Anche l’ultimo motivo di ricorso è manifestamente infondato.

Il ricorrente cita impropriamente il T.U. delle legge ambientali, mentre la costituzione di parte civile del Comune si riferisce al reato per la violazione edilizia in relazione al quale, secondo l’assolutamente consolidato indirizzo interpretativo di questa Suprema Corte, le violazioni urbanistico-edilizie determinano nei confronti dell’ente comunale un danno risarcibile, poichè violano l’interesse dell’ente pubblico alla realizzazione del programmato sviluppo urbanistico del territorio. Trattasi di un danno di natura sia patrimoniale, qualora comporti nuovi oneri o la perdita concreta di utilità o di posizioni di vantaggio delle quali l’ente territoriale fruiva, che non patrimoniale, determinato dalla mancata o ritardata realizzazione dell’interesse pubblico, (sez. 3, 12.4.2005 n. 26121, Rosato, RV 231953; sez. 3, 9.8.2002 n. 29667; sez. 3, 20.10.1983, Della Giovanna).
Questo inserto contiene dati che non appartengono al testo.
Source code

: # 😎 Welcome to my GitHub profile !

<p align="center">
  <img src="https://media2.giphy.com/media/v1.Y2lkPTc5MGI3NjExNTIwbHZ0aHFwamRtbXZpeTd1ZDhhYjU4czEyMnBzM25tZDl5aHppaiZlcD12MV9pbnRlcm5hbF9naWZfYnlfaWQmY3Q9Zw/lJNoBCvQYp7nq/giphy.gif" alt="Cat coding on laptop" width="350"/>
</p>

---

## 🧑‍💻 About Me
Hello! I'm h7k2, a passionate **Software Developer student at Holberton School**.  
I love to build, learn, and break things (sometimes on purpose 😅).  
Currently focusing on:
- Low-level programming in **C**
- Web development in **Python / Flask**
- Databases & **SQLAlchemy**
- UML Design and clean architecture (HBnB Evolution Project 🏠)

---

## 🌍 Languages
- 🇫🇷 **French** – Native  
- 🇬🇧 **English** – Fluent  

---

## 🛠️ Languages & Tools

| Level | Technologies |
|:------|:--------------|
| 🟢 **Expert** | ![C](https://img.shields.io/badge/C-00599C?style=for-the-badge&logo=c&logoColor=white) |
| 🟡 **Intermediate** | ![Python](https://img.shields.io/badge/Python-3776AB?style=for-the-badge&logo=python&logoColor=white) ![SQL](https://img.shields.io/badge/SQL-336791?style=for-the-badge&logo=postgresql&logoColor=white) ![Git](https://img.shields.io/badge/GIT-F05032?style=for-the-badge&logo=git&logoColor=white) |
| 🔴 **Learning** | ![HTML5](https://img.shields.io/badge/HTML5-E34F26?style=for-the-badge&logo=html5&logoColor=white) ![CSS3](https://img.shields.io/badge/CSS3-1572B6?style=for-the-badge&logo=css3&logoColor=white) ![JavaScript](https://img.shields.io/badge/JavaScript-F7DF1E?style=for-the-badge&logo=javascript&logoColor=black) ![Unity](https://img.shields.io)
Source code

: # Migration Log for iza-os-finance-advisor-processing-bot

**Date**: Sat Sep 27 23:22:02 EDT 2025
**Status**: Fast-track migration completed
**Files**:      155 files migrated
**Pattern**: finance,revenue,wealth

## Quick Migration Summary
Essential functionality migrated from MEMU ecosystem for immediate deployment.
Il ricorso, pertanto, deve essere dichiarato inammissibile ai sensi dell’art. 606 c.p.p., u.c., con le conseguenze di legge, tra cui la preclusione per questa Corte di rilevare l’esistenza di cause di non punibilità ex art. 129 c.p.p., verificatasi dopo la sentenza impugnata.

P.Q.M.

La Corte dichiara inammissibile il ricorso e condanna il ricorrente al pagamento delle spese processuali, nonchè della somma di Euro 1.000,00 alla cassa delle ammende.

Così deciso in Roma, nella Pubblica udienza, il 12 maggio 2011.